:: WHAT THIS TASK INVOLVES ::
Only the lines from the one with "## Data Dictionary" onward are wanted, through the last line of the entries, set down exactly.

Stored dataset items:

● ● ● ● ●

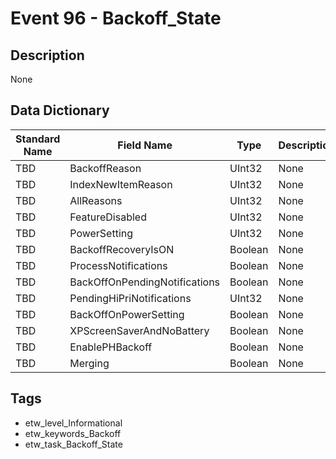 # Event 96 - Backoff_State

## Description
None

## Data Dictionary
|Standard Name|Field Name|Type|Description|Sample Value|
|---|---|---|---|---|
|TBD|BackoffReason|UInt32|None|`None`|
|TBD|IndexNewItemReason|UInt32|None|`None`|
|TBD|AllReasons|UInt32|None|`None`|
|TBD|FeatureDisabled|UInt32|None|`None`|
|TBD|PowerSetting|UInt32|None|`None`|
|TBD|BackoffRecoveryIsON|Boolean|None|`None`|
|TBD|ProcessNotifications|Boolean|None|`None`|
|TBD|BackOffOnPendingNotifications|Boolean|None|`None`|
|TBD|PendingHiPriNotifications|UInt32|None|`None`|
|TBD|BackOffOnPowerSetting|Boolean|None|`None`|
|TBD|XPScreenSaverAndNoBattery|Boolean|None|`None`|
|TBD|EnablePHBackoff|Boolean|None|`None`|
|TBD|Merging|Boolean|None|`None`|

## Tags
* etw_level_Informational
* etw_keywords_Backoff
* etw_task_Backoff_State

● ● ● ● ●

:: ANSWER TO THIS TASK ::
## Data Dictionary
|Standard Name|Field Name|Type|Description|Sample Value|
|---|---|---|---|---|
|TBD|BackoffReason|UInt32|None|`None`|
|TBD|IndexNewItemReason|UInt32|None|`None`|
|TBD|AllReasons|UInt32|None|`None`|
|TBD|FeatureDisabled|UInt32|None|`None`|
|TBD|PowerSetting|UInt32|None|`None`|
|TBD|BackoffRecoveryIsON|Boolean|None|`None`|
|TBD|ProcessNotifications|Boolean|None|`None`|
|TBD|BackOffOnPendingNotifications|Boolean|None|`None`|
|TBD|PendingHiPriNotifications|UInt32|None|`None`|
|TBD|BackOffOnPowerSetting|Boolean|None|`None`|
|TBD|XPScreenSaverAndNoBattery|Boolean|None|`None`|
|TBD|EnablePHBackoff|Boolean|None|`None`|
|TBD|Merging|Boolean|None|`None`|

## Tags
* etw_level_Informational
* etw_keywords_Backoff
* etw_task_Backoff_State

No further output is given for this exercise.